Clavier argues startups sometimes make the wrong move in agreeing to a buyout. “There’s always the question of, did you sell too early or should you have sold?”, he says, adding that one of SoftTech’s startups, Niche (which connects celebrities on social media channels with brands to create advertising), could have achieved substantial growth independently. Instead, Twitter bought it for a fifth or even 10th of its potential future price.

Startups dissolving
Mitchell argues most startups wouldn’t reach big-name status if they weren’t bought out, and that most are relying on an acquisition for greater access to resources such as cash, technology, talent and a larger consumer base. But the truth is it’s impossible to know what stage they’d have reached independently because the majority are acquired before ever hitting the IPO level – meaning the future Facebooks, Googles and Amazons could be dissolving away under the stranglehold of the more dominant names.

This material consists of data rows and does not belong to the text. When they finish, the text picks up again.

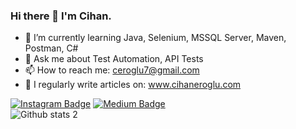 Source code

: ### Hi there 👋 I'm Cihan.

- 🌱 I’m currently learning Java, Selenium, MSSQL Server, Maven, Postman, C#
- 💬 Ask me about Test Automation, API Tests
- 📫 How to reach me: ceroglu7@gmail.com
- 💬 I regularly write articles on: www.cihaneroglu.com


[![Instagram Badge](https://img.shields.io/badge/-Instagram-C13584?style=flat-quare&labelColor=C13584&logo=instagram&logoColor=white&link=https://www.instagram.com/cihaneou)](link) 
[![Medium Badge](https://img.shields.io/badge/-Medium-757575?style=flat-quare&labelColor=757575&logo=Medium&logoColor=white&link=https://medium.com/cihan-ero%C4%9Flu-blog)](link) 
<br>
![Github stats 2](https://github-readme-stats.vercel.app/api?username=ceroglu7&show_icons=true&theme=radical)
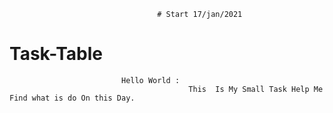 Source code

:                                      # Start 17/jan/2021


# Task-Table                 
                           
                             Hello World :   
                                            This  Is My Small Task Help Me Find what is do On this Day.

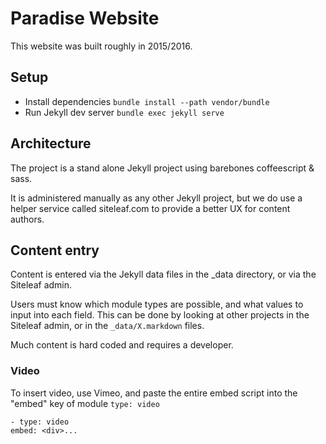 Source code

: # Paradise Website

This website was built roughly in 2015/2016.

## Setup

- Install dependencies `bundle install --path vendor/bundle`
- Run Jekyll dev server `bundle exec jekyll serve`

## Architecture

The project is a stand alone Jekyll project using barebones coffeescript & sass.

It is administered manually as any other Jekyll project, but we do use a helper service called siteleaf.com to provide a better UX for content authors.

## Content entry

Content is entered via the Jekyll data files in the \_data directory, or via the Siteleaf admin.

Users must know which module types are possible, and what values to input into each field. This can be done by looking at other projects in the Siteleaf admin, or in the `_data/X.markdown` files.

Much content is hard coded and requires a developer.

### Video

To insert video, use Vimeo, and paste the entire embed script into the "embed" key of module `type: video`

    - type: video
    embed: <div>...
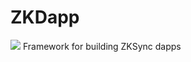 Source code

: # ZKDapp
<img src="https://img.shields.io/badge/status-development-yellow" />
Framework for building ZKSync dapps
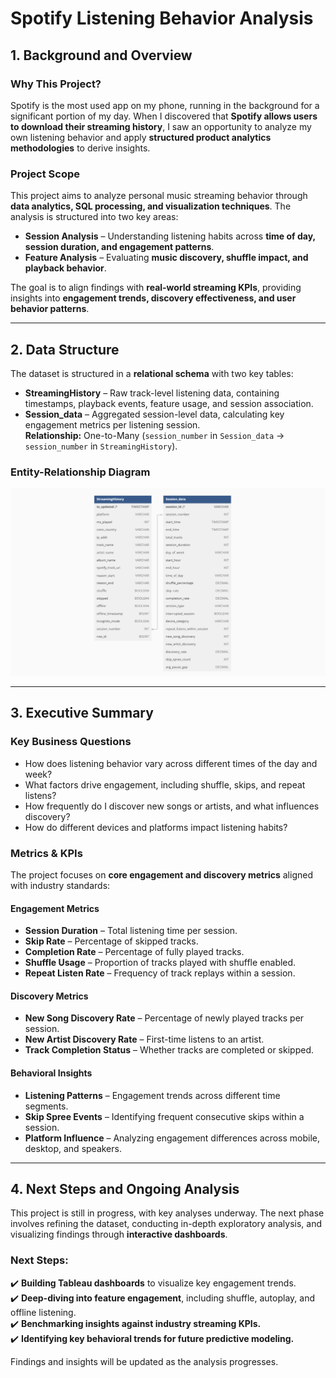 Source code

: # Spotify Listening Behavior Analysis  

## 1. Background and Overview  

### Why This Project?  
Spotify is the most used app on my phone, running in the background for a significant portion of my day. When I discovered that **Spotify allows users to download their streaming history**, I saw an opportunity to analyze my own listening behavior and apply **structured product analytics methodologies** to derive insights.  

### Project Scope  
This project aims to analyze personal music streaming behavior through **data analytics, SQL processing, and visualization techniques**. The analysis is structured into two key areas:  

- **Session Analysis** – Understanding listening habits across **time of day, session duration, and engagement patterns**.  
- **Feature Analysis** – Evaluating **music discovery, shuffle impact, and playback behavior**.  

The goal is to align findings with **real-world streaming KPIs**, providing insights into **engagement trends, discovery effectiveness, and user behavior patterns**.

---

## 2. Data Structure  

The dataset is structured in a **relational schema** with two key tables:  
- **StreamingHistory** – Raw track-level listening data, containing timestamps, playback events, feature usage, and session association.  
- **Session_data** – Aggregated session-level data, calculating key engagement metrics per listening session.  
**Relationship:** One-to-Many (`session_number` in `Session_data` → `session_number` in `StreamingHistory`).

### **Entity-Relationship Diagram**  

![Spotify Data Structure](https://github.com/nikhilochani/Spotify/blob/main/Files/Spotify%20Data%20Structure.png?raw=true)

---

## 3. Executive Summary  

### **Key Business Questions**  
- How does listening behavior vary across different times of the day and week?  
- What factors drive engagement, including shuffle, skips, and repeat listens?  
- How frequently do I discover new songs or artists, and what influences discovery?  
- How do different devices and platforms impact listening habits?  

### **Metrics & KPIs**  

The project focuses on **core engagement and discovery metrics** aligned with industry standards:  

#### **Engagement Metrics**  
- **Session Duration** – Total listening time per session.  
- **Skip Rate** – Percentage of skipped tracks.  
- **Completion Rate** – Percentage of fully played tracks.  
- **Shuffle Usage** – Proportion of tracks played with shuffle enabled.  
- **Repeat Listen Rate** – Frequency of track replays within a session.  

#### **Discovery Metrics**  
- **New Song Discovery Rate** – Percentage of newly played tracks per session.  
- **New Artist Discovery Rate** – First-time listens to an artist.  
- **Track Completion Status** – Whether tracks are completed or skipped.  

#### **Behavioral Insights**  
- **Listening Patterns** – Engagement trends across different time segments.  
- **Skip Spree Events** – Identifying frequent consecutive skips within a session.  
- **Platform Influence** – Analyzing engagement differences across mobile, desktop, and speakers.  

---

## 4. Next Steps and Ongoing Analysis  

This project is still in progress, with key analyses underway. The next phase involves refining the dataset, conducting in-depth exploratory analysis, and visualizing findings through **interactive dashboards**.  

### **Next Steps:**  
✔️ **Building Tableau dashboards** to visualize key engagement trends.  
✔️ **Deep-diving into feature engagement**, including shuffle, autoplay, and offline listening.  
✔️ **Benchmarking insights against industry streaming KPIs.**  
✔️ **Identifying key behavioral trends for future predictive modeling.**  

Findings and insights will be updated as the analysis progresses.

As they do so, they boost the larger players yet further, moving them ever closer to –opoly status. Mitchell and Clavier argue a full-on monopoly or duopoly will never be seen, because new technologies will come along to replace the likes of Facebook and co.

In the earlier dotcom days, that was certainly the case: newer, smaller companies were able to compete with, and eventually outrun, the likes of Microsoft by winning on the innovation front. But times have changed. Now the dominant players simply incorporate the new technologies into their own bodies through constant acquisitions, growing bigger and bigger by swallowing up the smaller players.

In so doing, the market leaders remove anything that might one day stand in their way, combining the advantages of scale and resources with innovation acquired from outside. That creates a powerful concoction, and it’s one against which new companies are likely to find themselves extremely hard-pressed to compete. Although it might not quite take the giants to monopoly status, it is giving them an undeniably high level of power and a scale that’s not to be undermined.